* [Material provided]:
+---+
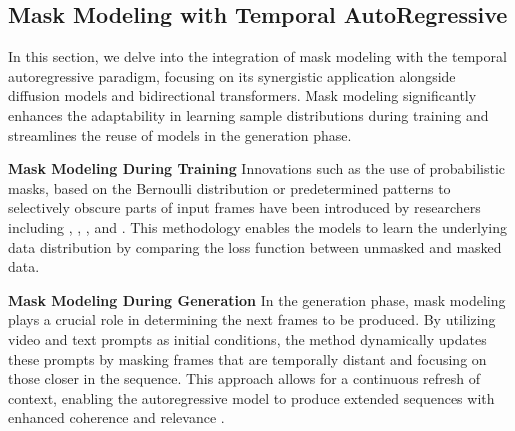 \documentclass{article}
\begin{document}
\subsection{Mask Modeling with Temporal AutoRegressive}
In this section, we delve into the integration of mask modeling with the temporal autoregressive paradigm, focusing on its synergistic application alongside diffusion models and bidirectional transformers. Mask modeling significantly enhances the adaptability in learning sample distributions during training and streamlines the reuse of models in the generation phase.


\noindent\textbf{Mask Modeling During Training} 
Innovations such as the use of probabilistic masks, based on the Bernoulli distribution or predetermined patterns to selectively obscure parts of input frames have been introduced by researchers including \cite{seine}, \cite{align}, \cite{Phenaki}, and \cite{MeBT}. This methodology enables the models to learn the underlying data distribution by comparing the loss function between unmasked and masked data.


\noindent\textbf{Mask Modeling During Generation} In the generation phase, mask modeling plays a crucial role in determining the next frames to be produced. By utilizing video and text prompts as initial conditions, the method dynamically updates these prompts by masking frames that are temporally distant and focusing on those closer in the sequence. This approach allows for a continuous refresh of context, enabling the autoregressive model to produce extended sequences with enhanced coherence and relevance \citep{Phenaki,MeBT}.
\end{document}

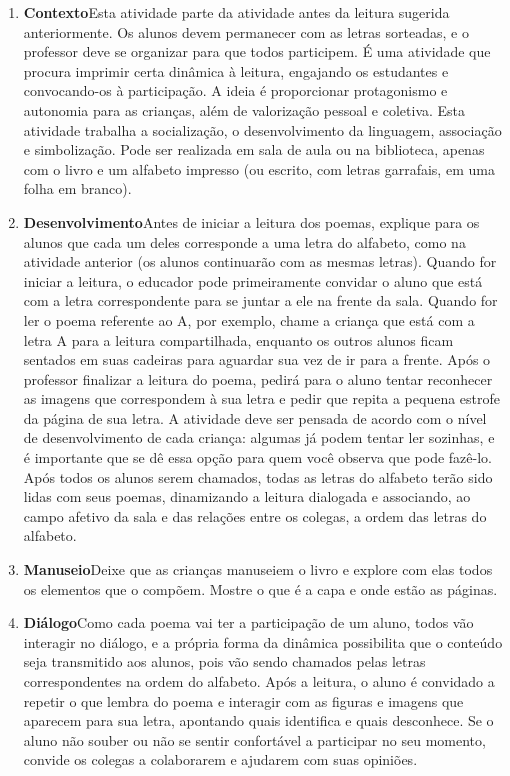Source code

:\documentclass[11pt]{extarticle}
\begin{document}
\begin{enumerate}
\item \textbf{Contexto}\quad Esta atividade parte da atividade antes da leitura sugerida anteriormente. Os alunos devem permanecer com as letras sorteadas, e o professor deve se organizar para que todos participem. É uma atividade que procura imprimir certa dinâmica à leitura, engajando os estudantes e convocando-os à participação. A ideia é proporcionar protagonismo e autonomia para as crianças, além de valorização pessoal e coletiva. Esta atividade trabalha a socialização, o desenvolvimento da linguagem, associação e simbolização. Pode ser realizada em sala de aula ou na biblioteca, apenas com o livro e um alfabeto impresso (ou escrito, com letras garrafais, em uma folha em branco).  


\item \textbf{Desenvolvimento}\quad Antes de iniciar a leitura dos poemas, explique para os alunos que cada um deles corresponde a uma letra do alfabeto, como na atividade anterior (os alunos continuarão com as mesmas letras). Quando for iniciar a leitura, o educador pode primeiramente convidar o aluno  que está com a letra correspondente para se juntar a ele na frente da sala. Quando for ler o poema referente ao A, por exemplo, chame a criança que está com a letra A para a leitura compartilhada, enquanto os outros alunos ficam sentados em suas cadeiras para aguardar sua vez de ir para a frente. Após o professor finalizar a leitura do poema, pedirá para o aluno tentar reconhecer as imagens que correspondem à sua letra e pedir que repita a pequena estrofe da página de sua letra. A atividade deve ser pensada de acordo com o nível de desenvolvimento de cada criança: algumas já podem tentar ler sozinhas, e é importante que se dê essa opção para quem você observa que pode fazê-lo. Após todos os alunos serem chamados, todas as letras do alfabeto terão sido lidas com seus poemas, dinamizando a leitura dialogada e associando, ao campo afetivo da sala e das relações entre os colegas, a ordem das letras do alfabeto.
 
\item \textbf{Manuseio}\quad Deixe que as crianças manuseiem o livro 
e explore com elas todos os elementos que o compõem. Mostre o que é a 
capa e onde estão as páginas.

\item \textbf{Diálogo}\quad Como cada poema vai ter a participação de um aluno, todos vão interagir no diálogo, e a própria forma da dinâmica possibilita que o conteúdo seja transmitido aos alunos, pois vão sendo chamados pelas letras correspondentes na ordem do alfabeto. Após a leitura, o aluno é convidado a repetir o que lembra do poema e interagir com as figuras e imagens que aparecem para sua letra, apontando quais identifica e quais desconhece. Se o aluno não souber ou não se sentir confortável a participar no seu momento, convide os colegas a colaborarem e ajudarem com suas opiniões.


\end{enumerate}
\end{document}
+---+
* [Problem requirements]: Drop every image, please, and write out the data above exactly as shown.

* [Written solution]:
 \documentclass{article}
\begin{document}
\subsection{Mask Modeling with Temporal AutoRegressive}
In this section, we delve into the integration of mask modeling with the temporal autoregressive paradigm, focusing on its synergistic application alongside diffusion models and bidirectional transformers. Mask modeling significantly enhances the adaptability in learning sample distributions during training and streamlines the reuse of models in the generation phase.


\noindent\textbf{Mask Modeling During Training} 
Innovations such as the use of probabilistic masks, based on the Bernoulli distribution or predetermined patterns to selectively obscure parts of input frames have been introduced by researchers including \cite{seine}, \cite{align}, \cite{Phenaki}, and \cite{MeBT}. This methodology enables the models to learn the underlying data distribution by comparing the loss function between unmasked and masked data.


\noindent\textbf{Mask Modeling During Generation} In the generation phase, mask modeling plays a crucial role in determining the next frames to be produced. By utilizing video and text prompts as initial conditions, the method dynamically updates these prompts by masking frames that are temporally distant and focusing on those closer in the sequence. This approach allows for a continuous refresh of context, enabling the autoregressive model to produce extended sequences with enhanced coherence and relevance \citep{Phenaki,MeBT}.
\end{document}

Source code

:\documentclass[11pt]{extarticle}
\begin{document}
\begin{enumerate}
\item \textbf{Contexto}\quad Esta atividade parte da atividade antes da leitura sugerida anteriormente. Os alunos devem permanecer com as letras sorteadas, e o professor deve se organizar para que todos participem. É uma atividade que procura imprimir certa dinâmica à leitura, engajando os estudantes e convocando-os à participação. A ideia é proporcionar protagonismo e autonomia para as crianças, além de valorização pessoal e coletiva. Esta atividade trabalha a socialização, o desenvolvimento da linguagem, associação e simbolização. Pode ser realizada em sala de aula ou na biblioteca, apenas com o livro e um alfabeto impresso (ou escrito, com letras garrafais, em uma folha em branco).  


\item \textbf{Desenvolvimento}\quad Antes de iniciar a leitura dos poemas, explique para os alunos que cada um deles corresponde a uma letra do alfabeto, como na atividade anterior (os alunos continuarão com as mesmas letras). Quando for iniciar a leitura, o educador pode primeiramente convidar o aluno  que está com a letra correspondente para se juntar a ele na frente da sala. Quando for ler o poema referente ao A, por exemplo, chame a criança que está com a letra A para a leitura compartilhada, enquanto os outros alunos ficam sentados em suas cadeiras para aguardar sua vez de ir para a frente. Após o professor finalizar a leitura do poema, pedirá para o aluno tentar reconhecer as imagens que correspondem à sua letra e pedir que repita a pequena estrofe da página de sua letra. A atividade deve ser pensada de acordo com o nível de desenvolvimento de cada criança: algumas já podem tentar ler sozinhas, e é importante que se dê essa opção para quem você observa que pode fazê-lo. Após todos os alunos serem chamados, todas as letras do alfabeto terão sido lidas com seus poemas, dinamizando a leitura dialogada e associando, ao campo afetivo da sala e das relações entre os colegas, a ordem das letras do alfabeto.
 
\item \textbf{Manuseio}\quad Deixe que as crianças manuseiem o livro 
e explore com elas todos os elementos que o compõem. Mostre o que é a 
capa e onde estão as páginas.

\item \textbf{Diálogo}\quad Como cada poema vai ter a participação de um aluno, todos vão interagir no diálogo, e a própria forma da dinâmica possibilita que o conteúdo seja transmitido aos alunos, pois vão sendo chamados pelas letras correspondentes na ordem do alfabeto. Após a leitura, o aluno é convidado a repetir o que lembra do poema e interagir com as figuras e imagens que aparecem para sua letra, apontando quais identifica e quais desconhece. Se o aluno não souber ou não se sentir confortável a participar no seu momento, convide os colegas a colaborarem e ajudarem com suas opiniões.


\end{enumerate}
\end{document}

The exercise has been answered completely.